Transcription task. Write out each entry verbatim and exclude any image.

### Data for processing ###

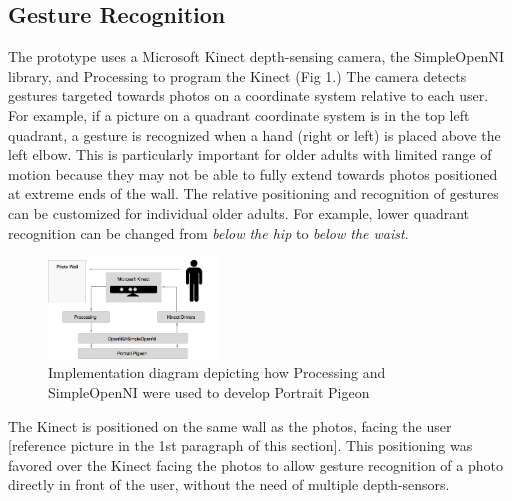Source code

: \documentclass{chi-ext}
\begin{document}
\subsection{Gesture Recognition}
The prototype uses a Microsoft Kinect depth-sensing camera, the SimpleOpenNI library, and Processing to program the Kinect (Fig 1.) The camera detects gestures targeted towards photos on a coordinate system relative to each user. For example, if a picture on a quadrant coordinate system is in the top left quadrant, a gesture is recognized when a hand (right or left) is placed above the left elbow. This is particularly important for older adults with limited range of motion because they may not be able to fully extend towards photos positioned at extreme ends of the wall. The relative positioning and recognition of gestures can be customized for individual older adults. For example, lower quadrant recognition can be changed from \textit{below the hip} to \textit{below the waist}.


\begin{figure}
    \centering
    \includegraphics[width=0.4\textwidth]{portrait_pigeon_impl_diagram.png}
    \caption{Implementation diagram depicting how Processing and SimpleOpenNI were used to develop Portrait Pigeon}
\end{figure}

The Kinect is positioned on the same wall as the photos, facing the user [reference picture in the 1st paragraph of this section]. This positioning was favored over the Kinect facing the photos to allow gesture recognition of a photo directly in front of the user, without the need of multiple depth-sensors. 
\end{document}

###

Exercise output =
Source code

: \documentclass{chi-ext}
\begin{document}
\subsection{Gesture Recognition}
The prototype uses a Microsoft Kinect depth-sensing camera, the SimpleOpenNI library, and Processing to program the Kinect (Fig 1.) The camera detects gestures targeted towards photos on a coordinate system relative to each user. For example, if a picture on a quadrant coordinate system is in the top left quadrant, a gesture is recognized when a hand (right or left) is placed above the left elbow. This is particularly important for older adults with limited range of motion because they may not be able to fully extend towards photos positioned at extreme ends of the wall. The relative positioning and recognition of gestures can be customized for individual older adults. For example, lower quadrant recognition can be changed from \textit{below the hip} to \textit{below the waist}.


\begin{figure}
    \centering
    \includegraphics[width=0.4\textwidth]{portrait_pigeon_impl_diagram.png}
    \caption{Implementation diagram depicting how Processing and SimpleOpenNI were used to develop Portrait Pigeon}
\end{figure}

The Kinect is positioned on the same wall as the photos, facing the user [reference picture in the 1st paragraph of this section]. This positioning was favored over the Kinect facing the photos to allow gesture recognition of a photo directly in front of the user, without the need of multiple depth-sensors. 
\end{document}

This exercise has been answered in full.